4 takeaways from the China stock bubble collapse

The high-flying Chinese stock market has tumbled back to earth with a thud.

On June 29, it officially entered into a bear market after a 20%-plus decline.

Smarter Investing warned investors back in April that China’s epic stock rally might end in tears.

China stocks

Blowing Bubbles

After all, the Shanghai Stock Exchange’s benchmark had jumped more than 94 percent over the last 9 months.

Chinese domestic stock markets as of late-April had advanced by almost $4 trillion in less than a year to $7 trillion in market value.

Valuations on Chinese tech stocks had surged to an average 220 times reported profits, the most expensive level among global peers.

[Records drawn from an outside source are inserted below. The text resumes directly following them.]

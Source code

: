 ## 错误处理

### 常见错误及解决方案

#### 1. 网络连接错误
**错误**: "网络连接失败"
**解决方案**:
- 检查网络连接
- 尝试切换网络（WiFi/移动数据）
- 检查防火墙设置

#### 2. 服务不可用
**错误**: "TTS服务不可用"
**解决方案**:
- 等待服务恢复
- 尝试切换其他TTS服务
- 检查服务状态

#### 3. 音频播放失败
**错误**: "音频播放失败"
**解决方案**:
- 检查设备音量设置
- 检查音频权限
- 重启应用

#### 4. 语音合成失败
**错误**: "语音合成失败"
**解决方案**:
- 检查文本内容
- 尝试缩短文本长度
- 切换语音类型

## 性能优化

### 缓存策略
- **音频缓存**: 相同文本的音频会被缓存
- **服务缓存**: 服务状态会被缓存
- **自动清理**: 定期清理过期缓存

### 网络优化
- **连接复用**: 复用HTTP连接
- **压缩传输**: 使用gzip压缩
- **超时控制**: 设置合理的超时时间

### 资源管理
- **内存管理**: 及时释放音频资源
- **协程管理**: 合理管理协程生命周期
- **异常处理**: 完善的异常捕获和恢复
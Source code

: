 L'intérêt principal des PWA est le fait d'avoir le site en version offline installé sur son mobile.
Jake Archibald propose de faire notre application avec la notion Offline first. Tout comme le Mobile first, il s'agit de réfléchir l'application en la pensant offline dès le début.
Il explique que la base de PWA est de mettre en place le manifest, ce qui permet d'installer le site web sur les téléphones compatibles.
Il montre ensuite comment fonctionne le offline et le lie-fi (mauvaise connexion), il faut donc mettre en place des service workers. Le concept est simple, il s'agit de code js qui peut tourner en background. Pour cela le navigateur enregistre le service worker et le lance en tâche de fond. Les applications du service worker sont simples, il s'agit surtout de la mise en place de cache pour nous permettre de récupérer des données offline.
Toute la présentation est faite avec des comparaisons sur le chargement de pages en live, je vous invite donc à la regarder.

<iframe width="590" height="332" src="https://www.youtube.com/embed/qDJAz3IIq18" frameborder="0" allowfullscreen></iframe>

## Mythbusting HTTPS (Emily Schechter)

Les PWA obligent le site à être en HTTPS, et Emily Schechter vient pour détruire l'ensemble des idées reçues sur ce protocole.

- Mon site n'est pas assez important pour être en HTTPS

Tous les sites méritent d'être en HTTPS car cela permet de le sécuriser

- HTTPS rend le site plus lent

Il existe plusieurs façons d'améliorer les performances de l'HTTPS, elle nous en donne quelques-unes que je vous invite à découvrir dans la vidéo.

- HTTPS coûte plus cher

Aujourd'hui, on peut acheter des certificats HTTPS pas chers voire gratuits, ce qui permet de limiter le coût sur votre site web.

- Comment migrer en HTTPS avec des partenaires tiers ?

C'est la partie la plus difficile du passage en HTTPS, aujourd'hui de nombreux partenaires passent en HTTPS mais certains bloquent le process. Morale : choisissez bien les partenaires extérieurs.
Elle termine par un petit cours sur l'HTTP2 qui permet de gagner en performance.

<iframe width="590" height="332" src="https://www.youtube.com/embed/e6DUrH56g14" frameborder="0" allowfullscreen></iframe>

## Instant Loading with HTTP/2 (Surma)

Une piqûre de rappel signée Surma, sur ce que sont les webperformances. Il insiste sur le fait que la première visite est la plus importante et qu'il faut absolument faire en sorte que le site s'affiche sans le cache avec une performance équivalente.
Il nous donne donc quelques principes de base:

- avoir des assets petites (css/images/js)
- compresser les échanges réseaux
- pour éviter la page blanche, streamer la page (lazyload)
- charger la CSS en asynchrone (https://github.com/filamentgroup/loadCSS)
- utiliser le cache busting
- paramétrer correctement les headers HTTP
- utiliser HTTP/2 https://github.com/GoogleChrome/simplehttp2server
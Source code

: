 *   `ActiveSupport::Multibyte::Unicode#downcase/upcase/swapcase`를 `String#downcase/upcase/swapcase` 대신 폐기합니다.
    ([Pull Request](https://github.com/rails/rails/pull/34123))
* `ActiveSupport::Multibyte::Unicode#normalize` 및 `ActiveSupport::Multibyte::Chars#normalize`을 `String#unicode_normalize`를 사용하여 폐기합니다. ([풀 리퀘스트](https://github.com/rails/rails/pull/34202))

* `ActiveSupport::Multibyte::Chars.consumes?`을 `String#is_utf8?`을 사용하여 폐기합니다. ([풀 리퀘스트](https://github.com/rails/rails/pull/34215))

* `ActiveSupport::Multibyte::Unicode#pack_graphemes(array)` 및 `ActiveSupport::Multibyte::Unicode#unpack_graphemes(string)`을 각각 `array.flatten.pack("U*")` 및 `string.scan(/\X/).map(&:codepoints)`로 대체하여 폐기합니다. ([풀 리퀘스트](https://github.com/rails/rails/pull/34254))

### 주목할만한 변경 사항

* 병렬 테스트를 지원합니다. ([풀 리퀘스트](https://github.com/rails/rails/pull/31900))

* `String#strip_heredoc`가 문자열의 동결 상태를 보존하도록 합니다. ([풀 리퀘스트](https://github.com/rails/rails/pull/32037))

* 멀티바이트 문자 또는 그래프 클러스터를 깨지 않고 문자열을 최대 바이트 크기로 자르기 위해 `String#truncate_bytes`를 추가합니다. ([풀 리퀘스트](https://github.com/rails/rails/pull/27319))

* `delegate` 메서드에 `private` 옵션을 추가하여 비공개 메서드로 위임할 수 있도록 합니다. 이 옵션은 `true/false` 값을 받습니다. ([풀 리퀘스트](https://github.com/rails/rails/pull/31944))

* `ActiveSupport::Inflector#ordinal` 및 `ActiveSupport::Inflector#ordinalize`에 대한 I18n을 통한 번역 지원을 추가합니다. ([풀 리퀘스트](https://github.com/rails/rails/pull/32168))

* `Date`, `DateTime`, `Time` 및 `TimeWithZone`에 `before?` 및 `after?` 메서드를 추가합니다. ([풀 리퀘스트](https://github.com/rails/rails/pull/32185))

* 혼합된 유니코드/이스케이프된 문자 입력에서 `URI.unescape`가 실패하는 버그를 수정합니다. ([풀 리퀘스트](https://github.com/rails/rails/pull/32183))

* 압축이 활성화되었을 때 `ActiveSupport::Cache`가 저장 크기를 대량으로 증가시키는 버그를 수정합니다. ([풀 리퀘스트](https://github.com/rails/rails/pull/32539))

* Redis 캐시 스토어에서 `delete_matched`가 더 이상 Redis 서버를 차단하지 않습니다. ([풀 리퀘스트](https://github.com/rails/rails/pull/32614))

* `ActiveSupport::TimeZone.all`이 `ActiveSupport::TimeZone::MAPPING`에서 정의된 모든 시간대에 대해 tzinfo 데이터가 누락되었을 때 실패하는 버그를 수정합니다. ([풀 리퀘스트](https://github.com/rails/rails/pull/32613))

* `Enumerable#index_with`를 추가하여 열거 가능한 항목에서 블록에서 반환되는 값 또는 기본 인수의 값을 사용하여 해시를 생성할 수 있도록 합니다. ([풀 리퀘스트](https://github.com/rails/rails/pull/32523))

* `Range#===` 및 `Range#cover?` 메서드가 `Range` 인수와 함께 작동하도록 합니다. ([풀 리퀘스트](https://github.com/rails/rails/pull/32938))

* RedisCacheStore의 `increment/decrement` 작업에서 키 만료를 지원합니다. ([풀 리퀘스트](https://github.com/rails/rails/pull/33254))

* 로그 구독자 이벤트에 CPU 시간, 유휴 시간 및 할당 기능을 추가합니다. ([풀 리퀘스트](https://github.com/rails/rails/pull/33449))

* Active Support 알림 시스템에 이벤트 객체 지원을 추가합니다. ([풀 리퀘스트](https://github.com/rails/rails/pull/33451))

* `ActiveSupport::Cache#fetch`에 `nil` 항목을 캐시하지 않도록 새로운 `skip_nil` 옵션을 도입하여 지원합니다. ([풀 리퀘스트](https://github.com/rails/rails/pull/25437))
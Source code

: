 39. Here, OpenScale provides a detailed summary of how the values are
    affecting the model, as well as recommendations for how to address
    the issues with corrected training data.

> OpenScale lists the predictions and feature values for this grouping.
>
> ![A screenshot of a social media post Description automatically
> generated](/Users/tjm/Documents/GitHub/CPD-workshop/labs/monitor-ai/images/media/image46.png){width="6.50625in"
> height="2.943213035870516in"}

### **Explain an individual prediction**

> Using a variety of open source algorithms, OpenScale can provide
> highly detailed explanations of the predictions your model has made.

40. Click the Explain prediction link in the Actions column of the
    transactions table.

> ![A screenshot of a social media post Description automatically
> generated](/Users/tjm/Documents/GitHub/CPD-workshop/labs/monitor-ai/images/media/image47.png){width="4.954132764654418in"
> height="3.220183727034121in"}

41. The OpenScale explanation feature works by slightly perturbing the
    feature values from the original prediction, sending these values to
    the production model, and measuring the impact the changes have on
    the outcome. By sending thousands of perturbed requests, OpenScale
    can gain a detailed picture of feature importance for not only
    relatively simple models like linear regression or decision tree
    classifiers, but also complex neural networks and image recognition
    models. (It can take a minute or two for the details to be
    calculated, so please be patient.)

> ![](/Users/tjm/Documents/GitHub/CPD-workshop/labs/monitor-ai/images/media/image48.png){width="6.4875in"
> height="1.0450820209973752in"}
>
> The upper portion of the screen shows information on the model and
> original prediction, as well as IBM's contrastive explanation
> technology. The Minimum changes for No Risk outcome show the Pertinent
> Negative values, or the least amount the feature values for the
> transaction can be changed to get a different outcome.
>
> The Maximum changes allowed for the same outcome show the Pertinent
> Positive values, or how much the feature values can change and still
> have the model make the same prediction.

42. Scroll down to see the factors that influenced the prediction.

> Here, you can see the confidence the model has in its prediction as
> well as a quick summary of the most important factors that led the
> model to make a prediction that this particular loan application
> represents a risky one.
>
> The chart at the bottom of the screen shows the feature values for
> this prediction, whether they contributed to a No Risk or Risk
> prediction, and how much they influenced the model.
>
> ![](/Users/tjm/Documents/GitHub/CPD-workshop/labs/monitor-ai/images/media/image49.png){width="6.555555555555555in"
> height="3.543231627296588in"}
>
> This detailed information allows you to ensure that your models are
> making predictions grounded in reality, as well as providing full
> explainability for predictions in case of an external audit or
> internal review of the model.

This was a market that appeared ripe for a fall.

In retrospect, here are four warning signs that global investors should have paid special attention to.

Retail Investors

Chinese stock markets are powered primarily by retail investors.

In fact, there are now more stock investors than Communist party members in China.

These tend to be inexperienced and momentum-chasing investors.

That makes these markets more prone to boom-and-bust cycles.

Margin Trading

One reason why the downturn in Chinese stock prices has been so vicious has been the unwinding of margin trading.

The number of investors who have bought stocks with borrowed money is off the charts.

As of April, there was 1.1 trillion yuan ($180 billion) of debt outstanding that has been used buy stocks in Shanghai.

Pump Priming

China’s central bank led by People’s Bank of China Governor Zhou Xiaochuan has been cutting bank reserve requirements and interest rates every time the domestic stock markets have started to lose steam.

Traders even talk about the Zhou put, referring to the PBOC’s efforts to prevent the market from crashing.

That strategy worked for a while, but wasn’t sustainable.


It’s pretty obvious that Chinese stocks were increasingly detached from economic fundamentals in recent months.

China’s economy is going through a rough patch, with growth now at its weakest pace since 2009.

Corporate profits are actually lower than a year ago.


When you are caught up in a monster rally, it’s hard to see the looming risks.

But sooner or later the party ends.

Chinese investors, like their counterparts all around the world, are learning that age-old lesson yet again.